Глава 4. Идентифицированный пациент

Как мы можем объяснить поведенческий акт, реали­зуемый в процессе той особой парадоксальной игры, которая характеризует семью с шизофреническими взаи­моотношениями?

Он представляет собой не что иное, как маневр, ис­пользуемый одним из членов группы, один из множества маневров, прагматическим эффектом которых является подкрепление и дальнейшее продолжение игры.

Это парадоксальная игра, абсолютно уникальная. Ее со­держанием является состязание, нечто вроде нелепого покера, где каждый игрок полон решимости выиграть любой ценой и, тем не менее, ограничивается лишь наблю­дением за движениями и выражением лица партнеров, сдерживаемый негласным и всеми участниками разде­ляемым запретом на то, чтобы просто раз и навсегда выложить карты на стол.

Это абсурдная игра, в которой игроки намереваются одержать победу, доминировать над другими участниками при том, что главное правило игры запрещает в равной сте­пени как достигать превосходства, так и - напротив - уступать и терпеть поражение. Более того, это игра, кото­рая позволяет и даже поощряет каждого игрока (обязатель­но каждого, чтобы никому не пришло в голову сдаться) верить в то, что он выигрывает, при условии, что это оста­ется его большим секретом.

Это бесконечная игра, ибо каждый партнер, руково­димый спесивой уверенностью - «Пока я продолжаю играть, у меня есть шанс победить» - вынужден, неверо­ятно напрягаясь, делать все новые и новые попытки.

Это состязание подобно тому, которое происходит между алкоголиком и бутылкой, но с тем существенным отличием, что бутылка - это объект, она всегда рядом, она не может делать контрходы или покинуть игровое поле. Алкоголик всегда может повторить вызов и начать игру сначала, так как бутылка остается на своем месте и никуда не исчезает. Она не может выглядеть раздра­женной или скучающей в процессе игры, и, что самое важное, она не может выражать угрозы, что готова пре­кратить или изменить игру.

Однако взаимодействия между живыми существами носят циркулярный характер. Каждый может отвечать на вызов вызовом, на ход - контрходом. Один игрок мо­жет ясно демонстрировать, что он сыт по горло, до смерти устал от того, что другие не делают все, что в их силах, и что он собирается выйти из взаимодействия. Эта угроза, кото­рая кажется особенно реальной на фоне общего страха окончания игры, иногда может выглядеть настолько прав­доподобно, что способна спровоцировать одного из со­перников на еще более мощный ход, на сообщение, что от­ношения стали настолько неудовлетворительными, что он фактически уже вышел из них. Хотя физически он все еще здесь, он уже другой, отдаленный, отчужденный.

Такая метаморфоза[7] одного из членов группы несет послание: текущие отношения более непригодны, нужны перемены.

Но кто должен измениться? Конечно, другие! Как они должны измениться? Это так просто: им следует не быть теми, кто они есть!

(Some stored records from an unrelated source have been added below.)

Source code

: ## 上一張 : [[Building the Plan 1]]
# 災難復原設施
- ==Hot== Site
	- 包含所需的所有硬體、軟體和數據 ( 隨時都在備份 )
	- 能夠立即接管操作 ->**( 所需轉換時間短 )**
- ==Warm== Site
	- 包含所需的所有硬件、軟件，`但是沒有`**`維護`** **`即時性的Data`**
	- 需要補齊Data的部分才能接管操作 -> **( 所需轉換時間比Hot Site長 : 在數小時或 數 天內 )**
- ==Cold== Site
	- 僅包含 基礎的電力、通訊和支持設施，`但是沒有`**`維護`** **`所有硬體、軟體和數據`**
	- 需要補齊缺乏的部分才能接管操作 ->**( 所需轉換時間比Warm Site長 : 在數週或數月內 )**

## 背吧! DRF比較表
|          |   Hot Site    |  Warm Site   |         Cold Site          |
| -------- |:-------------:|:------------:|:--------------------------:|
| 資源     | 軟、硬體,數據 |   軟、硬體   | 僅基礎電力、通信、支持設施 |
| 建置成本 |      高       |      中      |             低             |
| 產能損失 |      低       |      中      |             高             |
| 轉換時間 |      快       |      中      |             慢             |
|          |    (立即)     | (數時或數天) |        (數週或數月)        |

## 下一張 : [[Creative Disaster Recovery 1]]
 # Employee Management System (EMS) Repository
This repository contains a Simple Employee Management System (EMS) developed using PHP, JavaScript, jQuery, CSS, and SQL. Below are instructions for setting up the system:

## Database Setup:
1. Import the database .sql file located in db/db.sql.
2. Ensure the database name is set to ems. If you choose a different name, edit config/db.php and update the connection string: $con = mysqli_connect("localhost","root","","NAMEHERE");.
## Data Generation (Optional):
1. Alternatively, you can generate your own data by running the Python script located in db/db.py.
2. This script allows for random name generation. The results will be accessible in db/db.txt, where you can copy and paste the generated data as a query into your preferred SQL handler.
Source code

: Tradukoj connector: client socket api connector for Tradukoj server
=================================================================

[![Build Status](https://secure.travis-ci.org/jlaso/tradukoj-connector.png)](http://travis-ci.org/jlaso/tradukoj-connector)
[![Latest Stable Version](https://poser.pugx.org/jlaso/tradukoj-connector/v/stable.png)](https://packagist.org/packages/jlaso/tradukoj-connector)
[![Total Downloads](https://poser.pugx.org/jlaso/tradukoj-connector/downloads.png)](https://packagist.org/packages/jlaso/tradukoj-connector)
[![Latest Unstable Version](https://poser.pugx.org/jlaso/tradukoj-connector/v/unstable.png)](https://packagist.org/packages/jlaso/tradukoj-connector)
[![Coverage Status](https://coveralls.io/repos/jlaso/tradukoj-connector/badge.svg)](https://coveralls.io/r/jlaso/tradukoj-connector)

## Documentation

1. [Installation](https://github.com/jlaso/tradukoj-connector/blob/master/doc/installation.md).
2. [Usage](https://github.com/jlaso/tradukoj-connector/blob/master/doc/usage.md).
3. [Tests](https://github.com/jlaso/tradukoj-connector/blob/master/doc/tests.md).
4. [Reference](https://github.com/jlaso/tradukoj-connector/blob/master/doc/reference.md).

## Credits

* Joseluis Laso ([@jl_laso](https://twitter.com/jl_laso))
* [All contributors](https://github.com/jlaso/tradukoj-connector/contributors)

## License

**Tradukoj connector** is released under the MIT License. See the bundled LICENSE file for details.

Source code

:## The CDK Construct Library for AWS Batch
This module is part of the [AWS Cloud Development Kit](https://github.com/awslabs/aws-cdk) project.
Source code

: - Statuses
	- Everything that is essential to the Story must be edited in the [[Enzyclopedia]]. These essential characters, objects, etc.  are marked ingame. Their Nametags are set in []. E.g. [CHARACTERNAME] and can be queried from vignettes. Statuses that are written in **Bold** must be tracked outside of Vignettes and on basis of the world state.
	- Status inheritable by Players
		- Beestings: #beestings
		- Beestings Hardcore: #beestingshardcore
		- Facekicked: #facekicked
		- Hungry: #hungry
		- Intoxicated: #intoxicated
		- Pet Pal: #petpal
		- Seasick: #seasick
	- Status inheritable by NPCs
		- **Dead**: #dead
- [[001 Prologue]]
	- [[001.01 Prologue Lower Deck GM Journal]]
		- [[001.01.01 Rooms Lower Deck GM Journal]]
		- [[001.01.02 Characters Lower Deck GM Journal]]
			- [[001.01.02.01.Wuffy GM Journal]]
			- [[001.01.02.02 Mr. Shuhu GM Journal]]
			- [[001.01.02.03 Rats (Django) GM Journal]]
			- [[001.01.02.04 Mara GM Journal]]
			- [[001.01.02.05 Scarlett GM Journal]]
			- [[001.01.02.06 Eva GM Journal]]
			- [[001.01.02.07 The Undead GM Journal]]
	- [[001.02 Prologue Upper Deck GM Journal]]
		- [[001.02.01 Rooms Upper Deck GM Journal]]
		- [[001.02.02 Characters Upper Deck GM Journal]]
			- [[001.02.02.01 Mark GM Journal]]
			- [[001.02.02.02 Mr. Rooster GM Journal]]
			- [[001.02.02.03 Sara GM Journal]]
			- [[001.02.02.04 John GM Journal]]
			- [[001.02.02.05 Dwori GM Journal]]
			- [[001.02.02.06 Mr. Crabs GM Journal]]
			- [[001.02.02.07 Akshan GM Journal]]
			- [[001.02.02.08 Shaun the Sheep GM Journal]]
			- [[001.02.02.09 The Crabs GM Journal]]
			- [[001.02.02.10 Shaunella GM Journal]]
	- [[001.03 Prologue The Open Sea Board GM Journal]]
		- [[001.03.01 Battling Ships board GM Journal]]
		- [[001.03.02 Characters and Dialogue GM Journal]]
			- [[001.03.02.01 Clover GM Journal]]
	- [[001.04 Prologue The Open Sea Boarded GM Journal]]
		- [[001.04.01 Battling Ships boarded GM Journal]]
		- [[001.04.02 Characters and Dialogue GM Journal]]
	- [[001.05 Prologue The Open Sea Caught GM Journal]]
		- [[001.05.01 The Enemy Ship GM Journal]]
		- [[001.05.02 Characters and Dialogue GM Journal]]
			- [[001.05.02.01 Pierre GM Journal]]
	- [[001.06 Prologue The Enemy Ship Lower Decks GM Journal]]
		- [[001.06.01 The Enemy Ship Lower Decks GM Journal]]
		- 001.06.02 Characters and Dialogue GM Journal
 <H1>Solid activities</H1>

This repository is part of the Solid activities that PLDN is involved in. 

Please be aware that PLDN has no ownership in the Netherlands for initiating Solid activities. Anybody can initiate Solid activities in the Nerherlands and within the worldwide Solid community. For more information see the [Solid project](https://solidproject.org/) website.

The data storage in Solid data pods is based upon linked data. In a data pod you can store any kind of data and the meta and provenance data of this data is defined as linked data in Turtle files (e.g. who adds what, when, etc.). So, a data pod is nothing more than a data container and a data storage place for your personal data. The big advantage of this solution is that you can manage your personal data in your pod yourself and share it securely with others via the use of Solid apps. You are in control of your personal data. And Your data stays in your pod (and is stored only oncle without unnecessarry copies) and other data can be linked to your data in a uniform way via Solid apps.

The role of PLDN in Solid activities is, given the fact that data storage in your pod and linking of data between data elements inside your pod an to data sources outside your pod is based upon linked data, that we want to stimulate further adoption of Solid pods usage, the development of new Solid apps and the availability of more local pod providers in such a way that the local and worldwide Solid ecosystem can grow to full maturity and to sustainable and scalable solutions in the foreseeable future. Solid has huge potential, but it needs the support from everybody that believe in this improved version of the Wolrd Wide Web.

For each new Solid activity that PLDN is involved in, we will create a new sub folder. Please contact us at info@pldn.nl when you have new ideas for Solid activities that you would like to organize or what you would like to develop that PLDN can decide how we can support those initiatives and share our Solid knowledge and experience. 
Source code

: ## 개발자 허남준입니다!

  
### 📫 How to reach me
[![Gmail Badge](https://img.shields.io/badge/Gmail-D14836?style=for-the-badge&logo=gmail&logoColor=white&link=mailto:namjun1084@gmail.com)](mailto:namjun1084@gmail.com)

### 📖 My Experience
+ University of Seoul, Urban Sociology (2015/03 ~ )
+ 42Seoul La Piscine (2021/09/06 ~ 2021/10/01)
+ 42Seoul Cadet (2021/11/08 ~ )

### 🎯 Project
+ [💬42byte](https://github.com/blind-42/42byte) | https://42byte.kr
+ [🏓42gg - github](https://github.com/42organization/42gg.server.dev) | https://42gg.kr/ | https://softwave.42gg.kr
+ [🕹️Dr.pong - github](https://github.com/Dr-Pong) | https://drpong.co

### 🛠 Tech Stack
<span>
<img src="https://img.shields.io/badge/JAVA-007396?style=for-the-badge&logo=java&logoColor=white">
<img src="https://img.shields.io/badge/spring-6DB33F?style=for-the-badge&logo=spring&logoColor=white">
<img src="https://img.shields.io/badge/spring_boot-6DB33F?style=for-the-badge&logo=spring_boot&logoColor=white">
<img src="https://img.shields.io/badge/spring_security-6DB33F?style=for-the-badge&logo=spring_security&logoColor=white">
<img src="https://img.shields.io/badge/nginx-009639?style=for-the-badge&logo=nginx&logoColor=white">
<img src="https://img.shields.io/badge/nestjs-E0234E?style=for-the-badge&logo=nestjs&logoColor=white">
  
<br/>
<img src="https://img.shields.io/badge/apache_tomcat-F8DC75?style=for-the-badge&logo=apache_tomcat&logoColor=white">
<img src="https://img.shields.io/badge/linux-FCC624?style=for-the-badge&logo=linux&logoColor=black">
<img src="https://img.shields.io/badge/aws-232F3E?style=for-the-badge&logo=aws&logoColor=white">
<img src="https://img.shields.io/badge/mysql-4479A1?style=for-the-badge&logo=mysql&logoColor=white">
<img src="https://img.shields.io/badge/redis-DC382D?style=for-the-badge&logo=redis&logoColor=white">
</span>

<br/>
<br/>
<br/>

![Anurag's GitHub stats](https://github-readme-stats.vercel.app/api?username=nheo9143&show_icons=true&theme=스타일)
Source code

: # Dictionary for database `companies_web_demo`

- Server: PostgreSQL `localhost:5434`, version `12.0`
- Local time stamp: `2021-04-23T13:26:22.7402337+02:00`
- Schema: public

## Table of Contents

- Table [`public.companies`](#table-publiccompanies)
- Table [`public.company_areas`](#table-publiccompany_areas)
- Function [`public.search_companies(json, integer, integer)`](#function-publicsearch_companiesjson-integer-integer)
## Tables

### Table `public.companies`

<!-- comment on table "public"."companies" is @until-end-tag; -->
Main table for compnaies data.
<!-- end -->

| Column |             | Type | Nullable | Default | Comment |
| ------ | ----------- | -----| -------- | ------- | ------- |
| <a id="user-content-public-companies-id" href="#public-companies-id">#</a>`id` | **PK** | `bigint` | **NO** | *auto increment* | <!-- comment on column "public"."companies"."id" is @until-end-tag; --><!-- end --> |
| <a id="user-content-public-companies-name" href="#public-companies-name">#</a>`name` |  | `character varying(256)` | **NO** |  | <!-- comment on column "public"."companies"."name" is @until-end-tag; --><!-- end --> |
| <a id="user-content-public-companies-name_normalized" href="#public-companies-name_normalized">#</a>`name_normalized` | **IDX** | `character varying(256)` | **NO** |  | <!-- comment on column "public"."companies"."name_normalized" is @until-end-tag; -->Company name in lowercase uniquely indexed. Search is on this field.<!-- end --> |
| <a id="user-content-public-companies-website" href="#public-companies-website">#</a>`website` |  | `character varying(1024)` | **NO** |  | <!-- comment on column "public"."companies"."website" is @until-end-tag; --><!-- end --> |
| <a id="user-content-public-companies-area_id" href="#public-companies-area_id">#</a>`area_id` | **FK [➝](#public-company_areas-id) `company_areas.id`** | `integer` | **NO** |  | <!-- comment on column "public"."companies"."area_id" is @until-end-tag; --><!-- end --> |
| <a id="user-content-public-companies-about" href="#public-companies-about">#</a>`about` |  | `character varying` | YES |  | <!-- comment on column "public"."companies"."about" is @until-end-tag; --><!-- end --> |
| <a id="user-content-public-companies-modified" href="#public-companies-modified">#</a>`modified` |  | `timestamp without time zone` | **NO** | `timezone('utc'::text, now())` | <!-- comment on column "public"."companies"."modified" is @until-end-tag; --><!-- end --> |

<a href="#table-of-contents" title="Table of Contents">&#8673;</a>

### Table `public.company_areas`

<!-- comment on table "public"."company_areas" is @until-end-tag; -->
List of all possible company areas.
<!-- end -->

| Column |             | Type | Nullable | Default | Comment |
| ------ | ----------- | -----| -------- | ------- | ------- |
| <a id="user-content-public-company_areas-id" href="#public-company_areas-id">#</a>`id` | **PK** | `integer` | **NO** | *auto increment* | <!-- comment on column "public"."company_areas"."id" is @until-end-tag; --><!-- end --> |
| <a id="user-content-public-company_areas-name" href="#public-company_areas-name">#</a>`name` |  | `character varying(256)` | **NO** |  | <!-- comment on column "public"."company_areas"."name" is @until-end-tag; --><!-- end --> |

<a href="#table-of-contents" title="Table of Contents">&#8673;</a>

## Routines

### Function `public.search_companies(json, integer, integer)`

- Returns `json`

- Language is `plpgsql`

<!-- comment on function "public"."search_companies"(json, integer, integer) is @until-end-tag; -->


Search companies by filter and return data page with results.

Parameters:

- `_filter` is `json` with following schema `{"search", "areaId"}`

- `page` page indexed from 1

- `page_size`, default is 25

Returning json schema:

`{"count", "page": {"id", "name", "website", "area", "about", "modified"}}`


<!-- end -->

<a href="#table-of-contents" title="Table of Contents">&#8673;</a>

То есть идентифицированный пациент как бы говорит: «Только если б вы были иными, чем вы есть, я мог бы стать не тем, кем являюсь, а тем, кем должен был бы быть. Чтобы мне помочь, вы не должны ничего предпринимать, потому что это все равно не поможет. Для того, чтобы на самом деле помочь мне, вам просто следует быть теми, кем вы должны были бы быть».

Таким образом, мы можем сформулировать шизофре­ническое послание: «Я не имею в виду, что тебе следует делать нечто другое. Тебе следует быть другим. Только тогда ты сможешь помочь мне быть тем, кем я не являюсь, но мог бы быть, будь ты не тем, кто ты есть».

В таком виде является нам гений шизофреника, став­шего мастером акробатических прыжков с одного логичес­кого уровня на другой, меняющего уровень логических построений и сигнализирующего при этом, что на самом деле он остался на прежнем уровне; подобно Христу[8], совер­шающему окончательный и величайший прыжок из класса деяний в класс всех классов, имя которому - бытие.

Следовательно, шизофреническое послание обостряет парадокс до крайности, возводя невозможность в абсолют посредством замещения глагола делать на глагол быть. Давайте вернемся на минуту назад, чтобы увидеть, как ши­зофреник впервые научился манипулировать и путать категории действия и бытия.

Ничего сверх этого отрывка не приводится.